Pericarditis: Suggestive chest pain with or without pericardial rub and suggestive ECG changes.

Sepsis: Toxi-infectious medical condition characterized by multiple organ failure, incipient or advanced hematological alterations and clinical data of tisular hypoperfusion.

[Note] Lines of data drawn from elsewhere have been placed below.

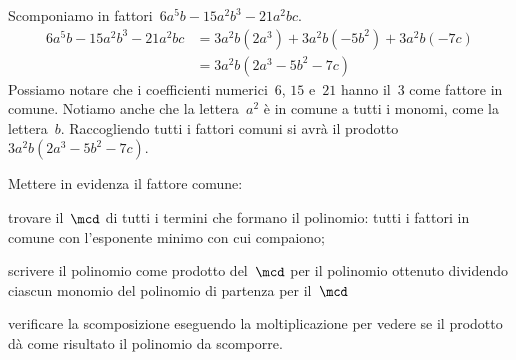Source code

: \begin{exrig}
 \begin{esempio}
Scomponiamo in fattori~$6a^{5}b-15a^{2}b^{3}-21a^{2}bc$.
 \begin{equation*}
   \begin{split}
    6a^{5}b-15a^{2}b^{3}-21a^{2}bc 
    &=3a^{2}b(2a^{3})+3a^{2}b(-5b^{2})+3a^{2}b(-7c)\\
    &=3a^{2}b\left(2a^{3}-5b^{2}-7c\right)
   \end{split}
 \end{equation*}
Possiamo notare che i coefficienti numerici~$6$, $15$ e~$21$ hanno il~$3$ 
come fattore in comune.
Notiamo anche che la lettera~$a^{2}$ è in comune a tutti i monomi, come la 
lettera~$b$. 
Raccogliendo tutti i fattori comuni si avrà il prodotto
$3a^{2}b\left(2a^{3}-5b^{2}-7c\right)$.
 \end{esempio}
\end{exrig}

\begin{procedura}
Mettere in evidenza il fattore comune:
\begin{enumeratea}
\item trovare il~$\mcd$ di tutti i termini che formano il polinomio: tutti i 
 fattori in comune con l'esponente minimo con cui compaiono;
\item scrivere il polinomio come prodotto del~$\mcd$ per il polinomio ottenuto 
 dividendo ciascun monomio del polinomio di partenza per il~$\mcd$
\item verificare la scomposizione eseguendo la moltiplicazione per vedere se 
 il prodotto dà come risultato il polinomio da scomporre.
\end{enumeratea}
\end{procedura}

Pulmonary embolism: High risk: sudden dyspnea associated with chest pain or syncope with echocardiographic right ventricular dysfunction, BNP >100pg/d, or both, dimer D >500, and objective demonstration by radionuclide lung scintigraphy V/P, or pulmonary angiography, or CT angiogram, or magnetic resonance.19

Pulmonary embolism: common risk: sudden dyspnea, tachycardia, pleural pain, without right ventricular dysfunction by ECHO, BNP <100pg/dL, or both, dimer D >500, and objective demonstration by radionuclide lung scintigraphy V/P, or pulmonary angiography, or CT angiogram, or magnetic resonance.19

Appendix B
Acute coronary ischemia equivalents

≤60 years

  • Sudden cardiogenic acute pulmonary edema

  • Uncontrolled hypertension with ischemic profile chest pain and dynamic ST changes

  • Ventricular arrhythmias

60–74 years

  • Dyspnea on exertion progressing medium to small efforts

  • Heart failure syndrome first event

  • First event of paroxistic flutter or atrial fibrillation with or chest pain without ischemic profile and ECG dynamic ST changes

  • Ventricular arrhythmias

  • Emergency hypertension with or chest pain without ischemic profile and ECG dynamic ST changes

  • Sudden acute cardiogenic pulmonary edema

≥75 years

  • Asthenia, adynamia and anorexia

  • Confusion, syncope or stroke

  • Dyspnea on exertion progressing from medium to light efforts

  • First event of paroxistic flutter or atrial fibrillation with ischemic profile chest pain and ECG dynamic ST changes

  • Hypertensive emergency with ischemic profile chest pain and ECG dynamic ST changes

  • Ventricular arrhythmias

  • Heart failure syndrome primer event

  • AV-block and ischemia on ECG

Appendix C
Electrocardiographic criteria of infarction and left bundle branch block

Sodi-Pallares et al.14

  • Septal infarction: Q wave DI, aVL, V5 and V6

  • Anteroseptal infarction: loss of QRS voltage with Q wave in V4, V5 and V6

  • Left ventricular transmural infarction: RS or rs with negative T wave V4, V5 and V6

Sgarbossa et al.15

  • ST elevation ≥1mm concordant in leads with R wave or negative slopein V1–V3 in leads with S

  • ST depression ≥1mm in V1, V2 and V3

  • ST elevation ≥5mm discordant with QRS

Funding

Authors: None. The registry had unrestrictive support by Sanofi-Aventis.

Conflict of interest

The authors declare no conflict of interest.